*Exercise brief:* Within the records below, reproduce without change the lines from the line that has "- [ ] Implementar políticas" through the line that has "- [ ] Adicionar suporte", and only those.

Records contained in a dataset
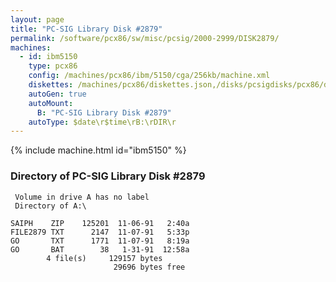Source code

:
 ```yaml
---
layout: page
title: "PC-SIG Library Disk #2879"
permalink: /software/pcx86/sw/misc/pcsig/2000-2999/DISK2879/
machines:
  - id: ibm5150
    type: pcx86
    config: /machines/pcx86/ibm/5150/cga/256kb/machine.xml
    diskettes: /machines/pcx86/diskettes.json,/disks/pcsigdisks/pcx86/diskettes.json
    autoGen: true
    autoMount:
      B: "PC-SIG Library Disk #2879"
    autoType: $date\r$time\rB:\rDIR\r
---
```


{% include machine.html id="ibm5150" %}

### Directory of PC-SIG Library Disk #2879

     Volume in drive A has no label
     Directory of A:\

    SAIPH    ZIP    125201  11-06-91   2:40a
    FILE2879 TXT      2147  11-07-91   5:33p
    GO       TXT      1771  11-07-91   8:19a
    GO       BAT        38   1-31-91  12:58a
            4 file(s)     129157 bytes
                           29696 bytes free
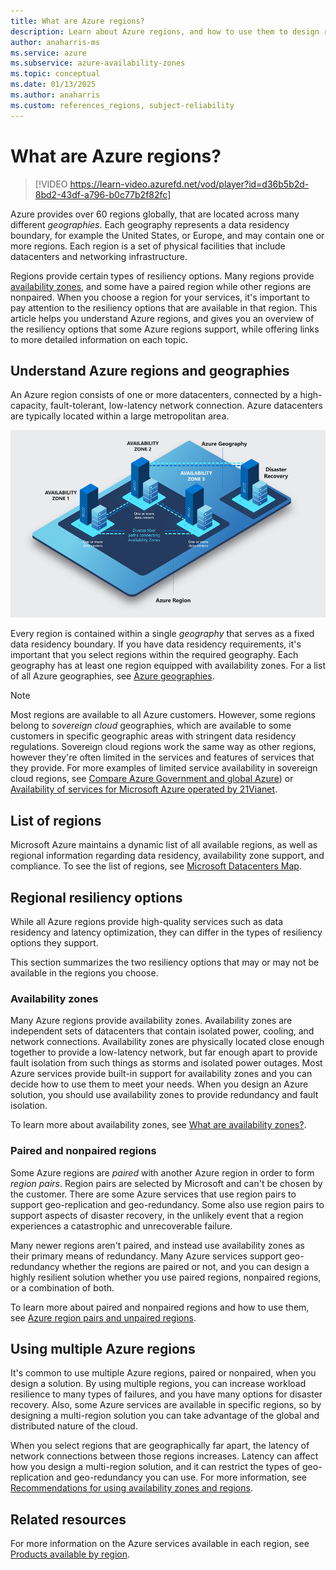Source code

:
 ```yaml
---
title: What are Azure regions?
description: Learn about Azure regions, and how to use them to design resilient solutions.
author: anaharris-ms
ms.service: azure
ms.subservice: azure-availability-zones
ms.topic: conceptual
ms.date: 01/13/2025
ms.author: anaharris
ms.custom: references_regions, subject-reliability
---
```


# What are Azure regions?

>[!VIDEO https://learn-video.azurefd.net/vod/player?id=d36b5b2d-8bd2-43df-a796-b0c77b2f82fc]

Azure provides over 60 regions globally, that are located across many different *geographies*. Each geography represents a data residency boundary, for example the United States, or Europe, and may contain one or more regions. Each region is a set of physical facilities that include datacenters and networking infrastructure.

Regions provide certain types of resiliency options. Many regions provide [availability zones](./availability-zones-overview.md), and some have a paired region while other regions are nonpaired. When you choose a region for your services, it's important to pay attention to the resiliency options that are available in that region. This article helps you understand Azure regions, and gives you an overview of the resiliency options that some Azure regions support, while offering links to more detailed information on each topic.

## Understand Azure regions and geographies

An Azure region consists of one or more datacenters, connected by a high-capacity, fault-tolerant, low-latency network connection. Azure datacenters are typically located within a large metropolitan area.

![Image depicting high availability via asynchronous replication of applications and data across other Azure regions for disaster recovery protection.](./media/cross-region-replication.png)

Every region is contained within a single *geography* that serves as a fixed data residency boundary. If you have data residency requirements, it's important that you select regions within the required geography. Each geography has at least one region equipped with availability zones. For a list of all Azure geographies, see [Azure geographies](https://azure.microsoft.com/explore/global-infrastructure/geographies).

> [!NOTE]
> Most regions are available to all Azure customers. However, some regions belong to *sovereign cloud* geographies, which are available to some customers in specific geographic areas with stringent data residency regulations. Sovereign cloud regions work the same way as other regions, however they're often limited in the services and features of services that they provide. For more examples of limited service availability in sovereign cloud regions, see [Compare Azure Government and global Azure](/azure/azure-government/compare-azure-government-global-azure)) or [Availability of services for Microsoft Azure operated by 21Vianet](/azure/reliability/sovereign-cloud-china).

## List of regions

Microsoft Azure maintains a dynamic list of all available regions, as well as regional information regarding data residency, availability zone support, and compliance. To see the list of regions, see [Microsoft Datacenters Map](https://datacenters.microsoft.com/globe/explore/).

## Regional resiliency options

While all Azure regions provide high-quality services such as data residency and latency optimization, they can differ in the types of resiliency options they support. 

This section summarizes the two resiliency options that may or may not be available in the regions you choose.

### Availability zones

Many Azure regions provide availability zones. Availability zones are independent sets of datacenters that contain isolated power, cooling, and network connections. Availability zones are physically located close enough together to provide a low-latency network, but far enough apart to provide fault isolation from such things as storms and isolated power outages. Most Azure services provide built-in support for availability zones and you can decide how to use them to meet your needs. When you design an Azure solution, you should use availability zones to provide redundancy and fault isolation.

To learn more about availability zones, see [What are availability zones?](./availability-zones-overview.md).

### Paired and nonpaired regions

Some Azure regions are *paired* with another Azure region in order to form *region pairs*. Region pairs are selected by Microsoft and can't be chosen by the customer. There are some Azure services that use region pairs to support geo-replication and geo-redundancy. Some also use region pairs to support aspects of disaster recovery, in the unlikely event that a region experiences a catastrophic and unrecoverable failure.

Many newer regions aren't paired, and instead use availability zones as their primary means of redundancy. Many Azure services support geo-redundancy whether the regions are paired or not, and you can design a highly resilient solution whether you use paired regions, nonpaired regions, or a combination of both.

To learn more about paired and nonpaired regions and how to use them, see [Azure region pairs and unpaired regions](./regions-paired.md).

## Using multiple Azure regions

It's common to use multiple Azure regions, paired or nonpaired, when you design a solution. By using multiple regions, you can increase workload resilience to many types of failures, and you have many options for disaster recovery. Also, some Azure services are available in specific regions, so by designing a multi-region solution you can take advantage of the global and distributed nature of the cloud. 

When you select regions that are geographically far apart, the latency of network connections between those regions increases. Latency can affect how you design a multi-region solution, and it can restrict the types of geo-replication and geo-redundancy you can use. For more information, see [Recommendations for using availability zones and regions](/azure/well-architected/reliability/regions-availability-zones).

## Related resources

For more information on the Azure services available in each region, see [Products available by region](https://azure.microsoft.com/explore/global-infrastructure/products-by-region).
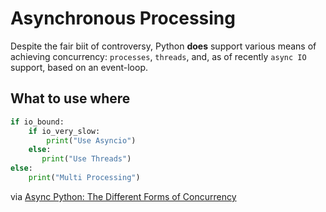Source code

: # Asynchronous Processing

Despite the fair biit of controversy, Python **does** support various means of achieving concurrency: `processes`, `threads`, and, as of recently `async IO` support, based on an event-loop. 

## What to use where

```python
if io_bound:
    if io_very_slow:
        print("Use Asyncio")
    else:
       print("Use Threads")
else:
    print("Multi Processing")
```

via [Async Python: The Different Forms of Concurrency](http://masnun.rocks/2016/10/06/async-python-the-different-forms-of-concurrency/)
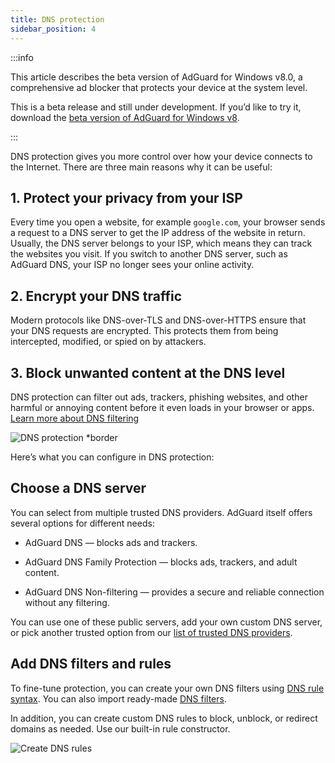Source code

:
 ```yaml
---
title: DNS protection
sidebar_position: 4
---
```


:::info

This article describes the beta version of AdGuard for Windows v8.0, a comprehensive ad blocker that protects your device at the system level.

This is a beta release and still under development. If you’d like to try it, download the [beta version of AdGuard for Windows v8](https://agrd.io/adguard_for_windows_8_beta).

:::

DNS protection gives you more control over how your device connects to the Internet. There are three main reasons why it can be useful:

## 1. Protect your privacy from your ISP

Every time you open a website, for example `google.com`, your browser sends a request to a DNS server to get the IP address of the website in return. Usually, the DNS server belongs to your ISP, which means they can track the websites you visit. If you switch to another DNS server, such as AdGuard DNS, your ISP no longer sees your online activity.

## 2. Encrypt your DNS traffic

Modern protocols like DNS-over-TLS and DNS-over-HTTPS ensure that your DNS requests are encrypted. This protects them from being intercepted, modified, or spied on by attackers.

## 3. Block unwanted content at the DNS level

DNS protection can filter out ads, trackers, phishing websites, and other harmful or annoying content before it even loads in your browser or apps. [Learn more about DNS filtering](https://adguard-dns.io/kb/general/dns-filtering/)

![DNS protection *border](https://cdn.adtidy.org/content/kb/ad_blocker/windows/version_8/protection/dns_protection.png)

Here’s what you can configure in DNS protection:

## Choose a DNS server

You can select from multiple trusted DNS providers. AdGuard itself offers several options for different needs:

- AdGuard DNS — blocks ads and trackers.

- AdGuard DNS Family Protection — blocks ads, trackers, and adult content.

- AdGuard DNS Non-filtering — provides a secure and reliable connection without any filtering.

You can use one of these public servers, add your own custom DNS server, or pick another trusted option from our [list of trusted DNS providers](https://adguard-dns.io/kb/general/dns-providers/).

## Add DNS filters and rules

To fine-tune protection, you can create your own DNS filters using [DNS rule syntax](https://adguard-dns.io/kb/general/dns-filtering-syntax/). You can also import ready-made  [DNS filters](https://filterlists.com).

In addition, you can create custom DNS rules to block, unblock, or redirect domains as needed. Use our built-in rule constructor.

![Create DNS rules](https://cdn.adtidy.org/content/kb/ad_blocker/windows/version_8/protection/create_dns_rule.png)
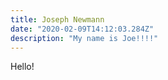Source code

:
 ```yaml
---
title: Joseph Newmann
date: "2020-02-09T14:12:03.284Z"
description: "My name is Joe!!!!"
---
```


Hello!

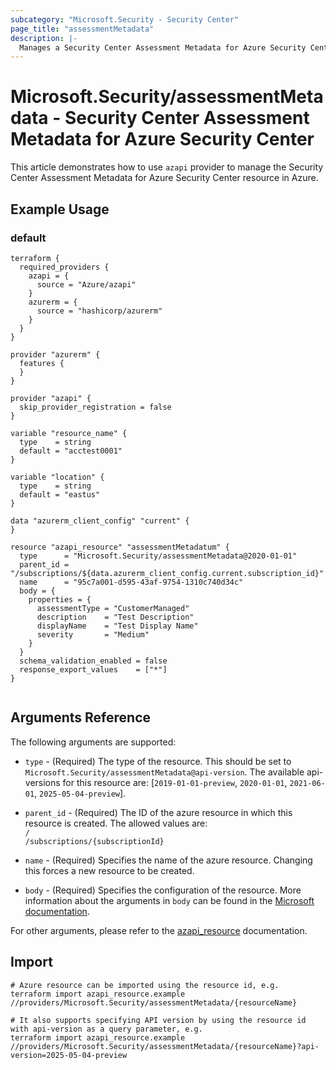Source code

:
 ```yaml
---
subcategory: "Microsoft.Security - Security Center"
page_title: "assessmentMetadata"
description: |-
  Manages a Security Center Assessment Metadata for Azure Security Center.
---
```


# Microsoft.Security/assessmentMetadata - Security Center Assessment Metadata for Azure Security Center

This article demonstrates how to use `azapi` provider to manage the Security Center Assessment Metadata for Azure Security Center resource in Azure.

## Example Usage

### default

```hcl
terraform {
  required_providers {
    azapi = {
      source = "Azure/azapi"
    }
    azurerm = {
      source = "hashicorp/azurerm"
    }
  }
}

provider "azurerm" {
  features {
  }
}

provider "azapi" {
  skip_provider_registration = false
}

variable "resource_name" {
  type    = string
  default = "acctest0001"
}

variable "location" {
  type    = string
  default = "eastus"
}

data "azurerm_client_config" "current" {
}

resource "azapi_resource" "assessmentMetadatum" {
  type      = "Microsoft.Security/assessmentMetadata@2020-01-01"
  parent_id = "/subscriptions/${data.azurerm_client_config.current.subscription_id}"
  name      = "95c7a001-d595-43af-9754-1310c740d34c"
  body = {
    properties = {
      assessmentType = "CustomerManaged"
      description    = "Test Description"
      displayName    = "Test Display Name"
      severity       = "Medium"
    }
  }
  schema_validation_enabled = false
  response_export_values    = ["*"]
}


```



## Arguments Reference

The following arguments are supported:

* `type` - (Required) The type of the resource. This should be set to `Microsoft.Security/assessmentMetadata@api-version`. The available api-versions for this resource are: [`2019-01-01-preview`, `2020-01-01`, `2021-06-01`, `2025-05-04-preview`].

* `parent_id` - (Required) The ID of the azure resource in which this resource is created. The allowed values are:  
  `/`  
  `/subscriptions/{subscriptionId}`

* `name` - (Required) Specifies the name of the azure resource. Changing this forces a new resource to be created.

* `body` - (Required) Specifies the configuration of the resource. More information about the arguments in `body` can be found in the [Microsoft documentation](https://learn.microsoft.com/en-us/azure/templates/Microsoft.Security/assessmentMetadata?pivots=deployment-language-terraform).

For other arguments, please refer to the [azapi_resource](https://registry.terraform.io/providers/Azure/azapi/latest/docs/resources/resource) documentation.

## Import

 ```shell
 # Azure resource can be imported using the resource id, e.g.
 terraform import azapi_resource.example //providers/Microsoft.Security/assessmentMetadata/{resourceName}
 
 # It also supports specifying API version by using the resource id with api-version as a query parameter, e.g.
 terraform import azapi_resource.example //providers/Microsoft.Security/assessmentMetadata/{resourceName}?api-version=2025-05-04-preview
 ```
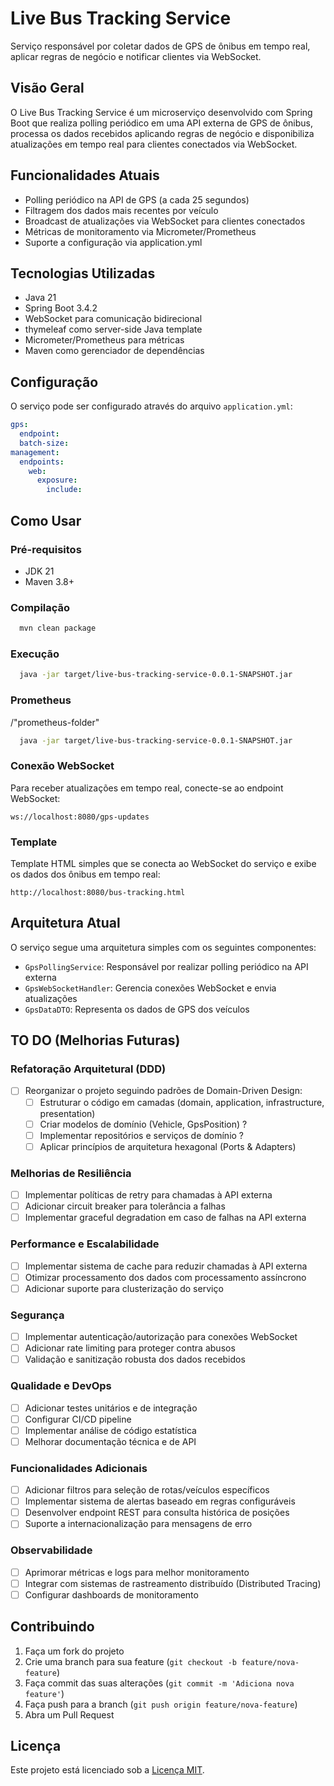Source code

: # Live Bus Tracking Service

Serviço responsável por coletar dados de GPS de ônibus em tempo real, aplicar regras de negócio e notificar clientes via WebSocket.

## Visão Geral

O Live Bus Tracking Service é um microserviço desenvolvido com Spring Boot que realiza polling periódico em uma API externa de GPS de ônibus, processa os dados recebidos aplicando regras de negócio e disponibiliza atualizações em tempo real para clientes conectados via WebSocket.

## Funcionalidades Atuais

- Polling periódico na API de GPS (a cada 25 segundos)
- Filtragem dos dados mais recentes por veículo 
- Broadcast de atualizações via WebSocket para clientes conectados
- Métricas de monitoramento via Micrometer/Prometheus
- Suporte a configuração via application.yml

## Tecnologias Utilizadas

- Java 21
- Spring Boot 3.4.2
- WebSocket para comunicação bidirecional
- thymeleaf como server-side Java template
- Micrometer/Prometheus para métricas 
- Maven como gerenciador de dependências 

## Configuração 

O serviço pode ser configurado através do arquivo `application.yml`:

```yaml
gps:
  endpoint:
  batch-size:
management:
  endpoints:
    web:
      exposure:
        include: 
```

## Como Usar

### Pré-requisitos 

- JDK 21
- Maven 3.8+

### Compilação 

```bash
  mvn clean package
```

### Execução 

```bash
  java -jar target/live-bus-tracking-service-0.0.1-SNAPSHOT.jar
```

### Prometheus
/"prometheus-folder"
```bash
  java -jar target/live-bus-tracking-service-0.0.1-SNAPSHOT.jar
```


### Conexão WebSocket

Para receber atualizações em tempo real, conecte-se ao endpoint WebSocket:

```
ws://localhost:8080/gps-updates
```

### Template

Template HTML simples que se conecta ao WebSocket do serviço e exibe os dados dos ônibus em tempo real:

```
http://localhost:8080/bus-tracking.html
```

## Arquitetura Atual

O serviço segue uma arquitetura simples com os seguintes componentes:

- `GpsPollingService`: Responsável por realizar polling periódico na API externa
- `GpsWebSocketHandler`: Gerencia conexões WebSocket e envia atualizações 
- `GpsDataDTO`: Representa os dados de GPS dos veículos 

## TO DO (Melhorias Futuras)

### Refatoração Arquitetural (DDD)

- [ ] Reorganizar o projeto seguindo padrões de Domain-Driven Design:
  - [ ] Estruturar o código em camadas (domain, application, infrastructure, presentation)
  - [ ] Criar modelos de domínio (Vehicle, GpsPosition) ?
  - [ ] Implementar repositórios e serviços de domínio ?
  - [ ] Aplicar princípios de arquitetura hexagonal (Ports & Adapters)

### Melhorias de Resiliência 

- [ ] Implementar políticas de retry para chamadas à API externa
- [ ] Adicionar circuit breaker para tolerância a falhas
- [ ] Implementar graceful degradation em caso de falhas na API externa

### Performance e Escalabilidade

- [ ] Implementar sistema de cache para reduzir chamadas à  API externa
- [ ] Otimizar processamento dos dados com processamento assíncrono 
- [ ] Adicionar suporte para clusterização do serviço 

### Segurança 

- [ ] Implementar autenticação/autorização para conexões WebSocket
- [ ] Adicionar rate limiting para proteger contra abusos
- [ ] Validação e sanitização robusta dos dados recebidos

### Qualidade e DevOps

- [ ] Adicionar testes unitários e de integração 
- [ ] Configurar CI/CD pipeline
- [ ] Implementar análise de código estatística 
- [ ] Melhorar documentação técnica e de API

### Funcionalidades Adicionais

- [ ] Adicionar filtros para seleção de rotas/veículos específicos 
- [ ] Implementar sistema de alertas baseado em regras configuráveis
- [ ] Desenvolver endpoint REST para consulta histórica de posições 
- [ ] Suporte a internacionalização para mensagens de erro

### Observabilidade

- [ ] Aprimorar métricas e logs para melhor monitoramento
- [ ] Integrar com sistemas de rastreamento distribuído (Distributed Tracing)
- [ ] Configurar dashboards de monitoramento

## Contribuindo

1. Faça um fork do projeto
2. Crie uma branch para sua feature (`git checkout -b feature/nova-feature`)
3. Faça commit das suas alterações (`git commit -m 'Adiciona nova feature'`)
4. Faça push para a branch (`git push origin feature/nova-feature`)
5. Abra um Pull Request

## Licença 

Este projeto está licenciado sob a [Licença MIT](LICENSE).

*Written response:*
- [ ] Implementar políticas de retry para chamadas à API externa
- [ ] Adicionar circuit breaker para tolerância a falhas
- [ ] Implementar graceful degradation em caso de falhas na API externa

### Performance e Escalabilidade

- [ ] Implementar sistema de cache para reduzir chamadas à  API externa
- [ ] Otimizar processamento dos dados com processamento assíncrono 
- [ ] Adicionar suporte para clusterização do serviço 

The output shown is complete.